The 21st century woman’s guide to creating a capsule wardrobe

If your New Year’s resolution involves organizing your closet, you are not alone. Every January, tens of thousands of women find themselves in need of a little spring cleaning–not because we’ve outgrown our clothes, not because we’ve worn them to shreds, but because our fast fashion habits fill our closets to the brim, making them difficult to manage.

The solution? Creating a capsule wardrobe. That is, “a minimal wardrobe composed of 30 to 40 high-quality, versatile items that will meet your needs for a given time amount of time,” usually about 3 months, according to Business Insider.

Breaking your fast fashion habit and revamping your entire wardrobe may seem like a tall order, but it turns out your overstuffed and neglected closet is actually causing you a ton of stress, according to Rachel Jonat, author of Do Less: A Minimalist Guide to a Simplified, Organized, and Happy Life.

Major closet inspo via Amy Kim, aka Homey Oh My [source:]

If you think fast fashion rendered a capsule wardrobe a thing of the past, then think again; a capsule wardrobe is exactly what we need in order to combat day-to-day aggravation in this face-paced, constantly connected world. 

Purging your closet and creating a capsule is a relatively painless process–even for the organizationally challenged–that can help you develop your own personal style by ridding your space of the bland or outdated pieces you never wear. Caroline Rector, blogger behind Unfancy, suggests three basic steps to begin your first capsule wardrobe:

  1. Empty your closet, dresser and anywhere else you store clothes completely; failure to do so constitutes as cheating.
  2. Sort each item into one of four piles.
    • Love it: These are the pieces you absolutely love, that you could not live without and that you definitely plan on keeping for your capsule wardrobe.
    • Maybe: Items that you do not wear regularly, such as those that may need some tailoring/alterations, those that have sentimental value and those that you have not worn recently but can definitely–emphasis on definitely–see yourself wearing within the next 6 months or so, are all considered “maybe’s”.
    • Nope: “Nope’s” are clothes that don’t fit properly (and that you don’t plan on taking to the tailor), clothes that you’ve never worn or have only worn once (and that you won’t be wearing within the next 6 months) and bland or outdated clothes that you will never wear again. Consider donating these pieces to a local charity or reselling them on sites like Poshmark.
    • Seasonal: Winter coats, snow boots, swimsuits, etc.
  3. Asses what’s left, i.e., your “love it” pieces, and adjust your new wardrobe accordingly.
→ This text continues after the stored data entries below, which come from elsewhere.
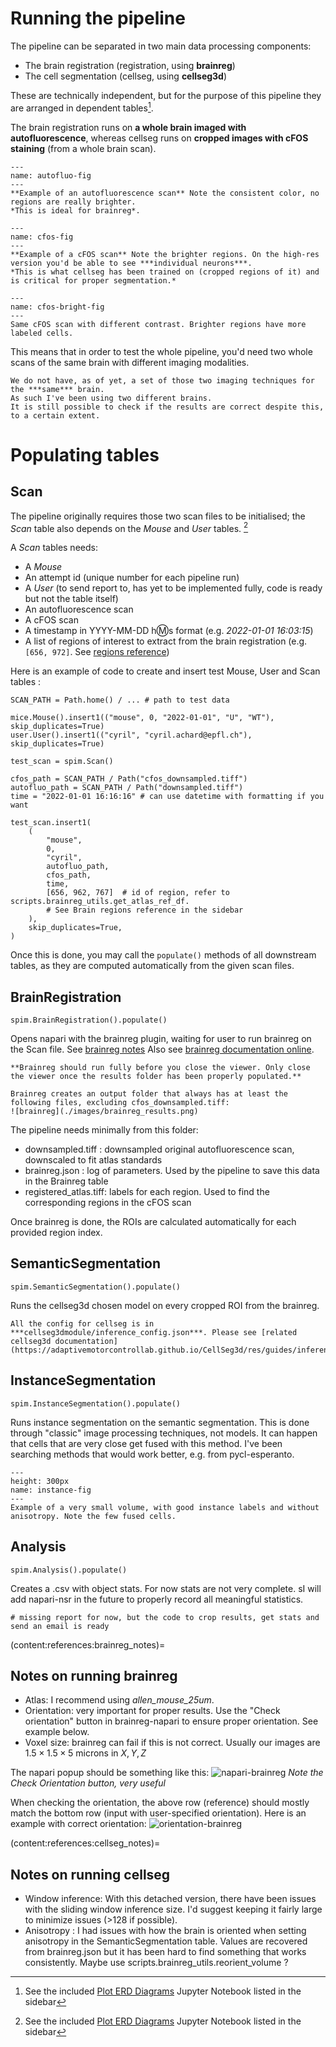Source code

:# Running the pipeline

The pipeline can be separated in two main data processing components:

- The brain registration (registration, using **brainreg**)
- The cell segmentation (cellseg, using **cellseg3d**)

These are technically independent, but for the purpose of this pipeline they are arranged in dependent tables[^ERD].

The brain registration runs on **a whole brain imaged with autofluorescence**,
whereas cellseg runs on **cropped images with cFOS staining** (from a whole brain scan).

```{figure} ./images/autofluo.png
---
name: autofluo-fig
---
**Example of an autofluorescence scan** Note the consistent color, no regions are really brighter.
*This is ideal for brainreg*.
```

```{figure} ./images/cfos_whole.png
---
name: cfos-fig
---
**Example of a cFOS scan** Note the brighter regions. On the high-res version you'd be able to see ***individual neurons***.
*This is what cellseg has been trained on (cropped regions of it) and is critical for proper segmentation.*
```

```{figure} ./images/cfos_brightened.png
---
name: cfos-bright-fig
---
Same cFOS scan with different contrast. Brighter regions have more labeled cells.
```
This means that in order to test the whole pipeline, you'd need two whole scans of the same brain with different imaging modalities.

```{note}
We do not have, as of yet, a set of those two imaging techniques for the ***same*** brain.
As such I've been using two different brains.
It is still possible to check if the results are correct despite this, to a certain extent.
```

# Populating tables

## Scan

The pipeline originally requires those two scan files to be initialised; the *Scan* table also depends on the *Mouse* and *User* tables. [^ERD]

A *Scan* tables needs:
- A *Mouse*
- An attempt id (unique number for each pipeline run)
- A *User* (to send report to, has yet to be implemented fully, code is ready but not the table itself)
- An autofluorescence scan
- A cFOS scan
- A timestamp in YYYY-MM-DD h:m:s format (e.g. *2022-01-01 16:03:15*)
- A list of regions of interest to extract from the brain registration (e.g. ```[656, 972]```. See [regions reference](brainreg_atlas_ref.ipynb))

Here is an example of code to create and insert test Mouse, User and Scan tables :

```
SCAN_PATH = Path.home() / ... # path to test data

mice.Mouse().insert1(("mouse", 0, "2022-01-01", "U", "WT"), skip_duplicates=True)
user.User().insert1(("cyril", "cyril.achard@epfl.ch"), skip_duplicates=True)

test_scan = spim.Scan()

cfos_path = SCAN_PATH / Path("cfos_downsampled.tiff")
autofluo_path = SCAN_PATH / Path("downsampled.tiff")
time = "2022-01-01 16:16:16" # can use datetime with formatting if you want

test_scan.insert1(
    (
        "mouse",
        0,
        "cyril",
        autofluo_path,
        cfos_path,
        time,
        [656, 962, 767]  # id of region, refer to scripts.brainreg_utils.get_atlas_ref_df.
        # See Brain regions reference in the sidebar
    ),
    skip_duplicates=True,
)
```

Once this is done, you may call the ```populate()``` methods of all downstream tables, as they are computed automatically
from the given scan files.

## BrainRegistration
```
spim.BrainRegistration().populate()
```
Opens napari with the brainreg plugin, waiting for user to run brainreg on the Scan file. See [brainreg notes](content:references:brainreg_notes)
Also see [brainreg documentation online](https://docs.brainglobe.info/brainreg-napari/introduction).

```{warning}
**Brainreg should run fully before you close the viewer. Only close the viewer once the results folder has been properly populated.**
```

```{note}
Brainreg creates an output folder that always has at least the following files, excluding cfos_downsampled.tiff:
![brainreg](./images/brainreg_results.png)
```

The pipeline needs minimally from this folder:
- downsampled.tiff : downsampled original autofluorescence scan, downscaled to fit atlas standards
- brainreg.json : log of parameters. Used by the pipeline to save this data in the Brainreg table
- registered_atlas.tiff: labels for each region. Used to find the corresponding regions in the cFOS scan

Once brainreg is done, the ROIs are calculated automatically for each provided region index.

## SemanticSegmentation
```
spim.SemanticSegmentation().populate()
```
Runs the cellseg3d chosen model on every cropped ROI from the brainreg.
```{note}
All the config for cellseg is in ***cellseg3dmodule/inference_config.json***. Please see [related cellseg3d documentation](https://adaptivemotorcontrollab.github.io/CellSeg3d/res/guides/inference_module_guide.html)
```

## InstanceSegmentation
```
spim.InstanceSegmentation().populate()
```
Runs instance segmentation on the semantic segmentation. This is done through "classic" image processing techniques, not models.
It can happen that cells that are very close get fused with this method.
I've been searching methods that would work better, e.g. from pycl-esperanto.
```{figure} ./images/instance_result.png
---
height: 300px
name: instance-fig
---
Example of a very small volume, with good instance labels and without anisotropy. Note the few fused cells.
```

## Analysis
```
spim.Analysis().populate()
```
Creates a .csv with object stats. For now stats are not very complete.
sI will add napari-nsr in the future to properly record all meaningful statistics.

```
# missing report for now, but the code to crop results, get stats and send an email is ready
```
(content:references:brainreg_notes)=
## Notes on running brainreg

- Atlas: I recommend using *allen_mouse_25um*.
- Orientation: very important for proper results. Use the "Check orientation" button in brainreg-napari to ensure proper orientation. See example below.
- Voxel size: brainreg can fail if this is not correct. Usually our images are $1.5 \times 1.5 \times 5$ microns in $X,Y,Z$

The napari popup should be something like this:
![napari-brainreg](./images/brainreg_napari.png)
*Note the Check Orientation button, very useful*

When checking the orientation, the above row (reference) should mostly match the bottom row (input with user-specified orientation).
Here is an example with correct orientation:
![orientation-brainreg](./images/brainreg_orientation.png)

(content:references:cellseg_notes)=
## Notes on running cellseg

- Window inference: With this detached version, there have been issues with the sliding window inference size.
I'd suggest keeping it fairly large to minimize issues (>128 if possible).
- Anisotropy : I had issues with how the brain is oriented when setting anisotropy in the SemanticSegmentation table.
Values are recovered from brainreg.json but it has been hard to find something that works consistently. Maybe use scripts.brainreg_utils.reorient_volume ?

[^ERD]: See the included [Plot ERD Diagrams](plot_ERD_mesospim.ipynb) Jupyter Notebook listed in the sidebar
You should be left with approximately 30-40 pieces. If you are below the 30 mark, consider using the money you earned from your old clothes to invest in some quality pieces; if you are way above the 40 mark, you should definitely add a few more things to your “maybe” or “nope” pile. Then, pack all your “maybe” and “seasonal” pieces away for the time being–Rector suggests storing them in a box in the garage, or under your bed.

Minimal and fashionable [source:]

For those that prefer writing things down to stay organized, Rector’s blog also features a printable capsule planner, which acts as a foolproof guide to creating a capsule wardrobe. The technologically savvy can utilize the Stylebook App (available on the App store), while visual learners will find tons of inspiration via Rector’s personal capsules on Unfancy’s Capsule Experiment page.